Kenny Richards richark at gmail.com
Thu Oct 3 13:23:38 PDT 2013


Several of the points that Rob brought up really ring true to me.  I'm not
a core member of this group, but I've been encouraged by what has been
accomplished and I'm trying to assist where possible. (I even bought all
the equipment and spent several days on the roof of my house and at the top
of my tower trying to get online)

When I look at the node map, I see only a few people who have managed to
connect to the system.

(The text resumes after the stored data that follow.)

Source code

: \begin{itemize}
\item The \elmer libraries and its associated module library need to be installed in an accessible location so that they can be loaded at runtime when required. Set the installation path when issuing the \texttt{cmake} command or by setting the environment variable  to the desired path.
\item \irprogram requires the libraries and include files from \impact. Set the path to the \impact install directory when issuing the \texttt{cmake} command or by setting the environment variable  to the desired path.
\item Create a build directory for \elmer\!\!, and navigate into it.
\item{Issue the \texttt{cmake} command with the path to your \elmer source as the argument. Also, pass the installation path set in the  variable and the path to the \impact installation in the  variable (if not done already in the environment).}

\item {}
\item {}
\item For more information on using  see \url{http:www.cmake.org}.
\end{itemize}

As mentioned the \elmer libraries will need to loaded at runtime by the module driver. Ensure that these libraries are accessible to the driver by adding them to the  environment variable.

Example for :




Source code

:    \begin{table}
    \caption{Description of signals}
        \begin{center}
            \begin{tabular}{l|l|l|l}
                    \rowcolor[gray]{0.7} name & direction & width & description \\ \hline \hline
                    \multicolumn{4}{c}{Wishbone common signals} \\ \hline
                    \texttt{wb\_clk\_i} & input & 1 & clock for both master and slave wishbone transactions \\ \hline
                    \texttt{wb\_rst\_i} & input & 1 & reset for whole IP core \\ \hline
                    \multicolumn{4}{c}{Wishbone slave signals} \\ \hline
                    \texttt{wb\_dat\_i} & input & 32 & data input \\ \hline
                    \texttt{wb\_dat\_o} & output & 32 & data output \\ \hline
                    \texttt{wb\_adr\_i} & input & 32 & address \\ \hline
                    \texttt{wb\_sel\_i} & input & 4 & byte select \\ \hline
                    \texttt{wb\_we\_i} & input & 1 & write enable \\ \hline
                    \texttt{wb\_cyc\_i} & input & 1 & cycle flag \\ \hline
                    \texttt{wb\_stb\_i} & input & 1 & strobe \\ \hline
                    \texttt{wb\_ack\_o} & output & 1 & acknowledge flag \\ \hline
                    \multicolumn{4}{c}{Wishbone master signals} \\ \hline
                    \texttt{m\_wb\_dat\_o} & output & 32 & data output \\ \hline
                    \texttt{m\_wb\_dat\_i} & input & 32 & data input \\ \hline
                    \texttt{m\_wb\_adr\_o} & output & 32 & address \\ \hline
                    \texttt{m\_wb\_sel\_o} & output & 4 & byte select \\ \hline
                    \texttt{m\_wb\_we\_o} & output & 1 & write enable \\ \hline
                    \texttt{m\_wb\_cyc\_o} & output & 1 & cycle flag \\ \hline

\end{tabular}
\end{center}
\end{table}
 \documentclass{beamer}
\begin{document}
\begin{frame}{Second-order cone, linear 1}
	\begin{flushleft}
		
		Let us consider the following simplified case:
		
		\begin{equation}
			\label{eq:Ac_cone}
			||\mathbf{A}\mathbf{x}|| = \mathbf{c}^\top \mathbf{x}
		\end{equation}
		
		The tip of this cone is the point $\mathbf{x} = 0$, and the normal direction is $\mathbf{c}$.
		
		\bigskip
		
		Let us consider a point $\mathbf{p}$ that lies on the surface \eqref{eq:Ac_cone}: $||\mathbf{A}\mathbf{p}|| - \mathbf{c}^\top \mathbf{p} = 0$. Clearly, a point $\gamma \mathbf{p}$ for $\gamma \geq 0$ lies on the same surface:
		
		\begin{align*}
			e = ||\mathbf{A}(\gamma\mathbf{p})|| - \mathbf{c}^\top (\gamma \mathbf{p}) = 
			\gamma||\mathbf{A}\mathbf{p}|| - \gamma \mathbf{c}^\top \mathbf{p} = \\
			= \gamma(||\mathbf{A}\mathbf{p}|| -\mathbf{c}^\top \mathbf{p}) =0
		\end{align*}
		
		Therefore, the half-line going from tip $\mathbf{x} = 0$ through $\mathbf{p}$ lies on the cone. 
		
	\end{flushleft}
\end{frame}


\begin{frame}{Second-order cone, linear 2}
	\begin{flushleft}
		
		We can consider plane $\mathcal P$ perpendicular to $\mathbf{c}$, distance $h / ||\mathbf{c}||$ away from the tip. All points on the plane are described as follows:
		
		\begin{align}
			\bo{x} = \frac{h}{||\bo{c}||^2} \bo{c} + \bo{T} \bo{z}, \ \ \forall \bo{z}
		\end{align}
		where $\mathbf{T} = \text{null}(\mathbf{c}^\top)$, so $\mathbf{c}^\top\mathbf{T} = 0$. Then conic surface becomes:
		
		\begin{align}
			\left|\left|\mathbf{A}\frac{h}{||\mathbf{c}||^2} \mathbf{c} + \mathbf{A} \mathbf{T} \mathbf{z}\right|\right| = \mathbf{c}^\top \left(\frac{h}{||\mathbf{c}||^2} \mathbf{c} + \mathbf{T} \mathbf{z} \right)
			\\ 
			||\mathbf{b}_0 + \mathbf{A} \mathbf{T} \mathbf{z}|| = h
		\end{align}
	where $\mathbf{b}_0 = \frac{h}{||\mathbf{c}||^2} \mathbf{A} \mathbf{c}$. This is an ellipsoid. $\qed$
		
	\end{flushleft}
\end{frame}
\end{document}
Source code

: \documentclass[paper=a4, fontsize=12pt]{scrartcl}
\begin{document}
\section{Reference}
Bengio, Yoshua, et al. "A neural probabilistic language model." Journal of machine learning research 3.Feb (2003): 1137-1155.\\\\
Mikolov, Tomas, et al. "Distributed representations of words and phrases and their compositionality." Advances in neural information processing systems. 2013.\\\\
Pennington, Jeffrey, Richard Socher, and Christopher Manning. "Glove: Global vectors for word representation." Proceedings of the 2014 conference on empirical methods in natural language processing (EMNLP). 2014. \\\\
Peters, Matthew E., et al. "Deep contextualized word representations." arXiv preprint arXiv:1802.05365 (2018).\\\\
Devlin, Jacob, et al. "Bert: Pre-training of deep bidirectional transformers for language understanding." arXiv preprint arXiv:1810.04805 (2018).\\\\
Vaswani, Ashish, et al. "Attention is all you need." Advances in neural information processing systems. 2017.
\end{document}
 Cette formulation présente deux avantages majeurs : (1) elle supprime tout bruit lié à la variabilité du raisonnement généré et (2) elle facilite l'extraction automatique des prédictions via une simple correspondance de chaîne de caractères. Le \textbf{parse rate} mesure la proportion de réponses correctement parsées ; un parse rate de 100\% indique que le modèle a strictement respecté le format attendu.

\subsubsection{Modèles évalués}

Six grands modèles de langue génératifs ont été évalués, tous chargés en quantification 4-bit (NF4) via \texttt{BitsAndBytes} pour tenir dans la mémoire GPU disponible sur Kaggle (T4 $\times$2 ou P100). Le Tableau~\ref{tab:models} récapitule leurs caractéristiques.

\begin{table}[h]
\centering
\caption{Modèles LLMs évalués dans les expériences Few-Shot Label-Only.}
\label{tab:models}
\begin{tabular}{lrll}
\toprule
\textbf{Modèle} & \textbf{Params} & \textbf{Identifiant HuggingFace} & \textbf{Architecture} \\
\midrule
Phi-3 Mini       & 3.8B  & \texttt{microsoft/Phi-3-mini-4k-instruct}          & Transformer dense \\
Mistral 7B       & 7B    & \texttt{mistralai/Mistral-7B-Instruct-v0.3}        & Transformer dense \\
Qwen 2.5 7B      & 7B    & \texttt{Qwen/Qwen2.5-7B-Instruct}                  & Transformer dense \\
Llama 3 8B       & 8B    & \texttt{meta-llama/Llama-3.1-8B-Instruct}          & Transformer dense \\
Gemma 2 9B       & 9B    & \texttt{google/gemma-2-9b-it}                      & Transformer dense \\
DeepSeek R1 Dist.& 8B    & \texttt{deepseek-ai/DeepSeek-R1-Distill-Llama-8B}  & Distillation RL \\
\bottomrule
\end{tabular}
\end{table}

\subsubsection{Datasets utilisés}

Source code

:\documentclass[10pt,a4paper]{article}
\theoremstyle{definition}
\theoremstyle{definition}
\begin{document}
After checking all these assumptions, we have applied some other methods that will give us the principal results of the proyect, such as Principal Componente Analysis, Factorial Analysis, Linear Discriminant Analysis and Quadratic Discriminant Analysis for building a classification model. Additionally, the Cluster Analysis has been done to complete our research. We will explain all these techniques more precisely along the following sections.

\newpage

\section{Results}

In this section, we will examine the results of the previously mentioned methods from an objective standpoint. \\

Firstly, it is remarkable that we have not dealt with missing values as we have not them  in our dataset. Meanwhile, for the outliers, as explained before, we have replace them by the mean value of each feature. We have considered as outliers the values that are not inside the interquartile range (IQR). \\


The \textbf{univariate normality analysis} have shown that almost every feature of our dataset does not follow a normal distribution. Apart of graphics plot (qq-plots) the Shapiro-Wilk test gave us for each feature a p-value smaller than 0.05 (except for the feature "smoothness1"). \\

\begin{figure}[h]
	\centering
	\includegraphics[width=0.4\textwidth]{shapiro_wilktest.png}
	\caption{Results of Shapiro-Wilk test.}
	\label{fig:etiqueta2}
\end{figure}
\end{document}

They are all what I'd consider 'core members' of
HamWAN.  I would consider this typical, but it isn't something the typical
ham is going to consider encouraging. (Why are there so few users? Is it to
difficult to get online? Is it really expensive? Who am I going to talk to,
nobody I know is on there?)

I believe getting your next 10 users on the air should be a goal for the
group. Try to make these next 10 users spread out across the coverage area
and hopefully connected to different ham radio groups.  These 10 people
will drive your next 50 users would be my guess. At that point people will
start feeling like they should contribute to the cost of the system.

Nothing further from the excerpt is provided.